April 19, 2024

Two AMI Business Case Tools to Boost Your Utility’s Performance

by By Garrett Johnston, consultant, KEMA
Acritical challenge for maintaining the growth of the automated meter reading/advanced metering infrastructure (AMR/AMI) industry is to supplement recent trends in regulatory incentives with additional utility performance drivers.

The industry must develop additional tools that help to more effectively assess AMR/AMI benefits for standard business case analyses, with or without the need for regulatory or legislative policies like those provided in California and Ontario.

That is why utilities can never have too many tools to fully analyze the high potential value of AMR/AMI investments, given changes in price points and advances in technologies and functionality.
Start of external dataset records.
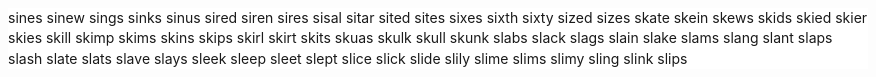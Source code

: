 sines
sinew
sings
sinks
sinus
sired
siren
sires
sisal
sitar
sited
sites
sixes
sixth
sixty
sized
sizes
skate
skein
skews
skids
skied
skier
skies
skill
skimp
skims
skins
skips
skirl
skirt
skits
skuas
skulk
skull
skunk
slabs
slack
slags
slain
slake
slams
slang
slant
slaps
slash
slate
slats
slave
slays
sleek
sleep
sleet
slept
slice
slick
slide
slily
slime
slims
slimy
sling
slink
slips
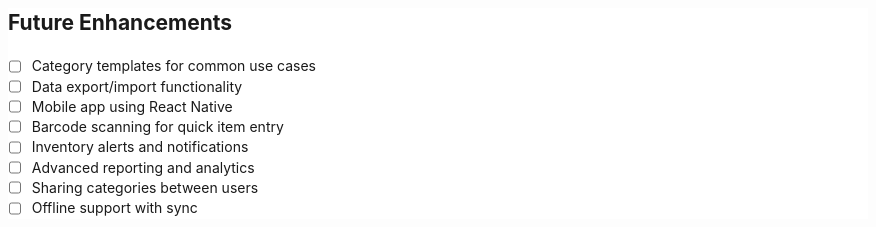 ## Future Enhancements

- [ ] Category templates for common use cases
- [ ] Data export/import functionality
- [ ] Mobile app using React Native
- [ ] Barcode scanning for quick item entry
- [ ] Inventory alerts and notifications
- [ ] Advanced reporting and analytics
- [ ] Sharing categories between users
- [ ] Offline support with sync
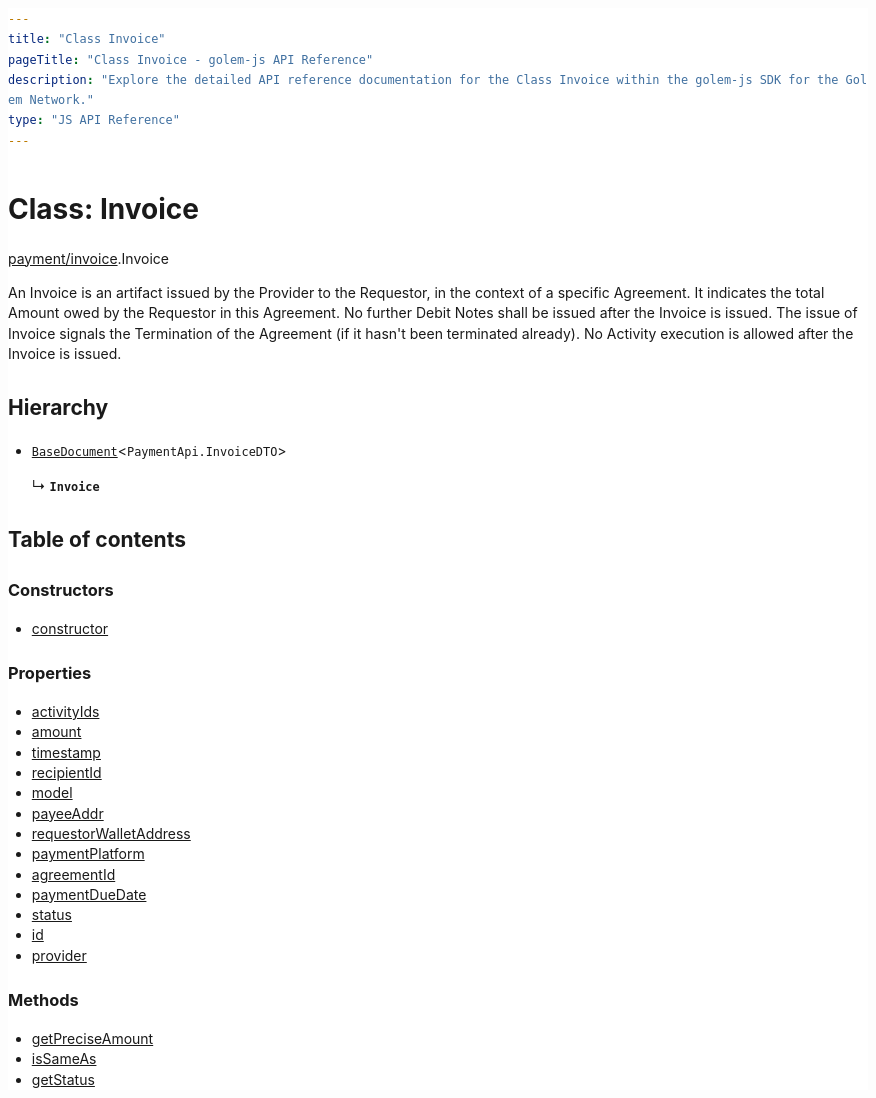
 ```yaml
---
title: "Class Invoice"
pageTitle: "Class Invoice - golem-js API Reference"
description: "Explore the detailed API reference documentation for the Class Invoice within the golem-js SDK for the Golem Network."
type: "JS API Reference"
---
```

# Class: Invoice

[payment/invoice](../modules/payment_invoice).Invoice

An Invoice is an artifact issued by the Provider to the Requestor, in the context of a specific Agreement. It indicates the total Amount owed by the Requestor in this Agreement. No further Debit Notes shall be issued after the Invoice is issued. The issue of Invoice signals the Termination of the Agreement (if it hasn't been terminated already). No Activity execution is allowed after the Invoice is issued.

## Hierarchy

- [`BaseDocument`](payment_BaseDocument.BaseDocument)\<`PaymentApi.InvoiceDTO`\>

  ↳ **`Invoice`**

## Table of contents

### Constructors

- [constructor](payment_invoice.Invoice#constructor)

### Properties

- [activityIds](payment_invoice.Invoice#activityids)
- [amount](payment_invoice.Invoice#amount)
- [timestamp](payment_invoice.Invoice#timestamp)
- [recipientId](payment_invoice.Invoice#recipientid)
- [model](payment_invoice.Invoice#model)
- [payeeAddr](payment_invoice.Invoice#payeeaddr)
- [requestorWalletAddress](payment_invoice.Invoice#requestorwalletaddress)
- [paymentPlatform](payment_invoice.Invoice#paymentplatform)
- [agreementId](payment_invoice.Invoice#agreementid)
- [paymentDueDate](payment_invoice.Invoice#paymentduedate)
- [status](payment_invoice.Invoice#status)
- [id](payment_invoice.Invoice#id)
- [provider](payment_invoice.Invoice#provider)

### Methods

- [getPreciseAmount](payment_invoice.Invoice#getpreciseamount)
- [isSameAs](payment_invoice.Invoice#issameas)
- [getStatus](payment_invoice.Invoice#getstatus)
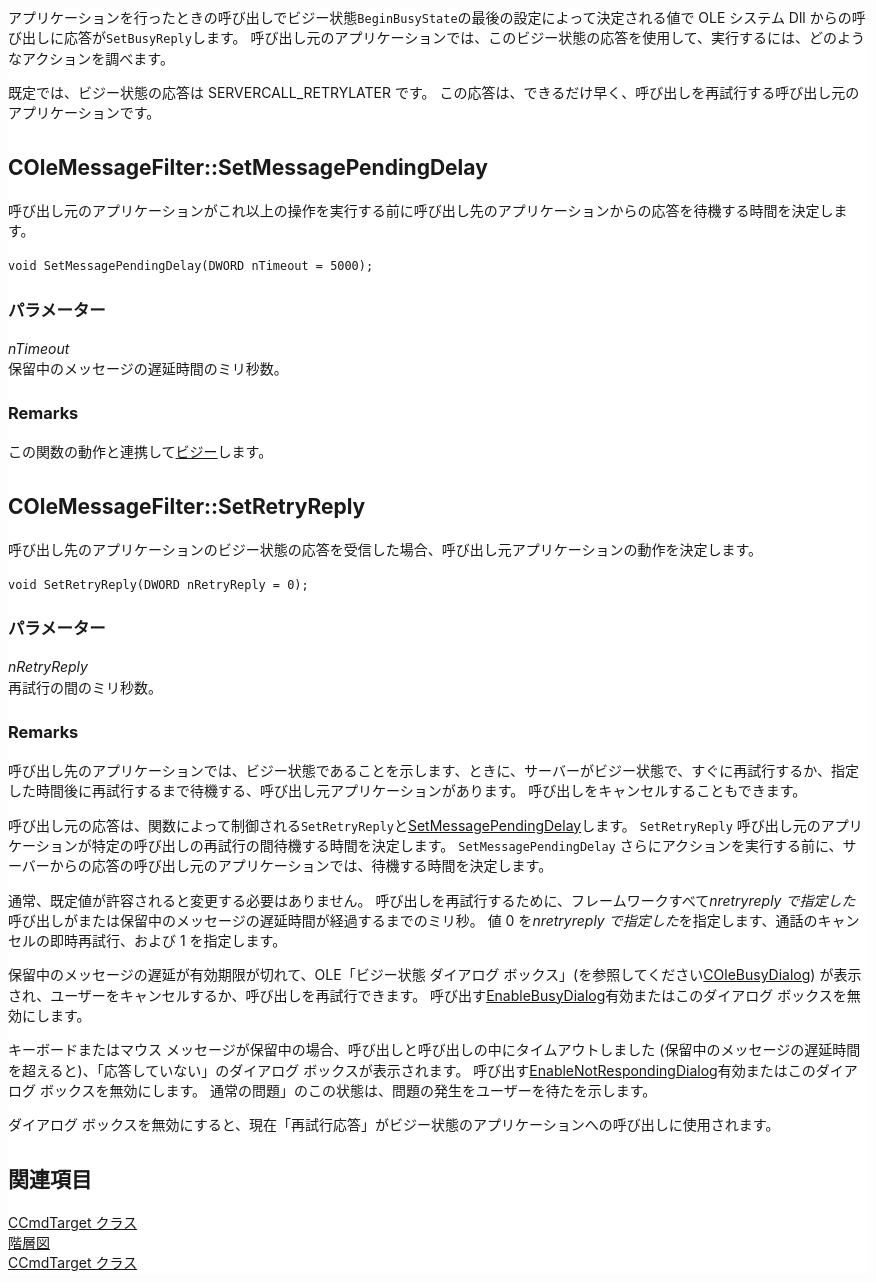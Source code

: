 アプリケーションを行ったときの呼び出しでビジー状態`BeginBusyState`の最後の設定によって決定される値で OLE システム Dll からの呼び出しに応答が`SetBusyReply`します。 呼び出し元のアプリケーションでは、このビジー状態の応答を使用して、実行するには、どのようなアクションを調べます。

既定では、ビジー状態の応答は SERVERCALL_RETRYLATER です。 この応答は、できるだけ早く、呼び出しを再試行する呼び出し元のアプリケーションです。

##  <a name="setmessagependingdelay"></a>  COleMessageFilter::SetMessagePendingDelay

呼び出し元のアプリケーションがこれ以上の操作を実行する前に呼び出し先のアプリケーションからの応答を待機する時間を決定します。

```
void SetMessagePendingDelay(DWORD nTimeout = 5000);
```

### <a name="parameters"></a>パラメーター

*nTimeout*<br/>
保留中のメッセージの遅延時間のミリ秒数。

### <a name="remarks"></a>Remarks

この関数の動作と連携して[ビジー](#setretryreply)します。

##  <a name="setretryreply"></a>  COleMessageFilter::SetRetryReply

呼び出し先のアプリケーションのビジー状態の応答を受信した場合、呼び出し元アプリケーションの動作を決定します。

```
void SetRetryReply(DWORD nRetryReply = 0);
```

### <a name="parameters"></a>パラメーター

*nRetryReply*<br/>
再試行の間のミリ秒数。

### <a name="remarks"></a>Remarks

呼び出し先のアプリケーションでは、ビジー状態であることを示します、ときに、サーバーがビジー状態で、すぐに再試行するか、指定した時間後に再試行するまで待機する、呼び出し元アプリケーションがあります。 呼び出しをキャンセルすることもできます。

呼び出し元の応答は、関数によって制御される`SetRetryReply`と[SetMessagePendingDelay](#setmessagependingdelay)します。 `SetRetryReply` 呼び出し元のアプリケーションが特定の呼び出しの再試行の間待機する時間を決定します。 `SetMessagePendingDelay` さらにアクションを実行する前に、サーバーからの応答の呼び出し元のアプリケーションでは、待機する時間を決定します。

通常、既定値が許容されると変更する必要はありません。 呼び出しを再試行するために、フレームワークすべて*nretryreply で指定した*呼び出しがまたは保留中のメッセージの遅延時間が経過するまでのミリ秒。 値 0 を*nretryreply で指定した*を指定します、通話のキャンセルの即時再試行、および 1 を指定します。

保留中のメッセージの遅延が有効期限が切れて、OLE「ビジー状態 ダイアログ ボックス」(を参照してください[COleBusyDialog](../../mfc/reference/colebusydialog-class.md)) が表示され、ユーザーをキャンセルするか、呼び出しを再試行できます。 呼び出す[EnableBusyDialog](#enablebusydialog)有効またはこのダイアログ ボックスを無効にします。

キーボードまたはマウス メッセージが保留中の場合、呼び出しと呼び出しの中にタイムアウトしました (保留中のメッセージの遅延時間を超えると)、「応答していない」のダイアログ ボックスが表示されます。 呼び出す[EnableNotRespondingDialog](#enablenotrespondingdialog)有効またはこのダイアログ ボックスを無効にします。 通常の問題」のこの状態は、問題の発生をユーザーを待たを示します。

ダイアログ ボックスを無効にすると、現在「再試行応答」がビジー状態のアプリケーションへの呼び出しに使用されます。

## <a name="see-also"></a>関連項目

[CCmdTarget クラス](../../mfc/reference/ccmdtarget-class.md)<br/>
[階層図](../../mfc/hierarchy-chart.md)<br/>
[CCmdTarget クラス](../../mfc/reference/ccmdtarget-class.md)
Among others, there are two insightful tools – one a metric and one a physical device – that may offer additional benefits to utilities in exceeding financial hurdles and gaining AMR/AMI investment approval.

Those tools: a Balanced Scorecard and an under-the-cover disconnect switch.

How would you like to demonstrate to your utility’s top executives how your metering unit is improving performance every day – not just in your unit – but throughout much of your utility?

The Balanced Scorecard can help illustrate just that. Generally speaking, a Balanced Scorecard is designed to measure how effectively a company’s daily activities support its long-term strategy.

The Balanced Scorecard can demonstrate how utilities can help all stakeholders, from employees to customers to shareholders, despite their divergent needs. The Balanced Scorecard has a four-level hierarchy, each of which measures improvement and provides direct benefits to the metric above it. (See graphic beside for details.)

____________
____________
The Balanced Scorecard?
• Financial
Has our financial performance improved?
AMI Benefit: More efficient distribution operations

• Customer Satisfaction
Do customers recognize that we are delivering more value?
AMI Benefit: Faster response to customer usage inquiries and nested outages

• Internal Processes
Have we improved key business processes so that we can deliver more value to customers?
AMI Benefit: Increased meter reading efficiency and accuracy

• Learning and Growth
Are we maintaining our ability to change and improve?
AMI Benefit: Increased information about customer usage

[1] Managerial Accounting, 11th Ed., Garrison, Noreen and Brewer, p. 58. McGraw-Hill.
____________
____________

Utilities can use a Balanced Scorecard to demonstrate how AMI can improve performance and enhance your utility’s ability to be a “learning” organization.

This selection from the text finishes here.